0209 ceramic tray dec 19.JPG
John Sikorski

John Sikorski

SIKORSKI'S ATTIC

Dear John: I have sent you a picture of my pretty ceramic tray. It measures 11 1/2 inches by 8 inches and is in perfect condition. Also included is a photo of the bottom; as you can see there is no information about who made it. This has been in our family for several generations. Any information about the age, maker, and value will be most helpful. — P.U., internet

Dear P.U.: You have a good looking majolica tray. Majolica is a tin glazed earthenware that is usually brightly decorated. In the 19th century it was often produced in unusual shapes influenced by naturalistic forms. It was made by numerous makers in England, Europe and America during the Victorian era, 1830 to 1901.

Majolica has been a large category of collecting for decades. When made by known companies and maker-marked, prices can go into the hundreds up to thousands of dollars.

Your tray was made in America during the late 19th century. I think your unmarked majolica tray would sell in the $100 to $200 range.

Dear John: I have a pocketwatch that has been passed down in the family from my great-great-grandfather. He was born around 1850. On the watch face the company name is South Bend. The inside cover facing the watch face has numbers. The back also opens and on that cover on the inside it has the same numbers underneath a circle. Inside the circle it says Philadelphia Watch Case Co. with a crown in the center.

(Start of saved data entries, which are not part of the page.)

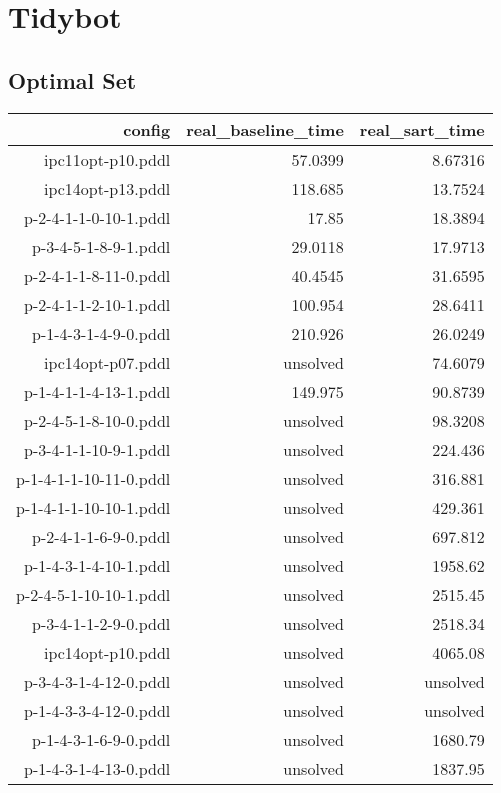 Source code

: \documentclass{article}
\begin{document}
                \newpage \section{Tidybot}
                    \subsection*{Optimal Set}
                    
                            \begin{center}
                            \scriptsize
                            \begin{tabular}{r|r|r}
                            config & real\_baseline\_time & real\_sart\_time\\\midrule
                             ipc11opt-p10.pddl&57.0399&8.67316\\
 ipc14opt-p13.pddl&118.685&13.7524\\
 p-2-4-1-1-0-10-1.pddl&17.85&18.3894\\
 p-3-4-5-1-8-9-1.pddl&29.0118&17.9713\\
 p-2-4-1-1-8-11-0.pddl&40.4545&31.6595\\
 p-2-4-1-1-2-10-1.pddl&100.954&28.6411\\
 p-1-4-3-1-4-9-0.pddl&210.926&26.0249\\
 ipc14opt-p07.pddl&unsolved&74.6079\\
 p-1-4-1-1-4-13-1.pddl&149.975&90.8739\\
 p-2-4-5-1-8-10-0.pddl&unsolved&98.3208\\
 p-3-4-1-1-10-9-1.pddl&unsolved&224.436\\
 p-1-4-1-1-10-11-0.pddl&unsolved&316.881\\
 p-1-4-1-1-10-10-1.pddl&unsolved&429.361\\
 p-2-4-1-1-6-9-0.pddl&unsolved&697.812\\
 p-1-4-3-1-4-10-1.pddl&unsolved&1958.62\\
 p-2-4-5-1-10-10-1.pddl&unsolved&2515.45\\
 p-3-4-1-1-2-9-0.pddl&unsolved&2518.34\\
 ipc14opt-p10.pddl&unsolved&4065.08\\
 p-3-4-3-1-4-12-0.pddl&unsolved&unsolved\\
 p-1-4-3-3-4-12-0.pddl&unsolved&unsolved\\
 p-1-4-3-1-6-9-0.pddl&unsolved&1680.79\\
 p-1-4-3-1-4-13-0.pddl&unsolved&1837.95\\

\end{tabular}
\end{center}
\end{document}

The outside of the cover has an etched design on the front and back. The design has a bird and two flowers surrounding an oval. Around the edge of the case are intricate designs.

If you can offer any information, it would be greatly appreciated. I hope you can help me. Thank you. — N.W., internet

Dear N.W.: The hunter case pocket watch you have was manufactured by the South Bend Watch Company located in South Bend, Indiana. They were in business from 1903 through 1929. The watch case was manufactured by the Philadelphia Watchcase Company and is gold plated on brass.

Inside the back cover there is a dust cover that protects the movement; this needs to be opened in order to view the movement. In order to help you further with date of production and dollar value, I need to know the serial number that appears on the movement and whatever else you find there. The serial number will tell us the specific date of manufacture and any other notations will give us the movement model. Let us know what you find and then I will fill in the blanks.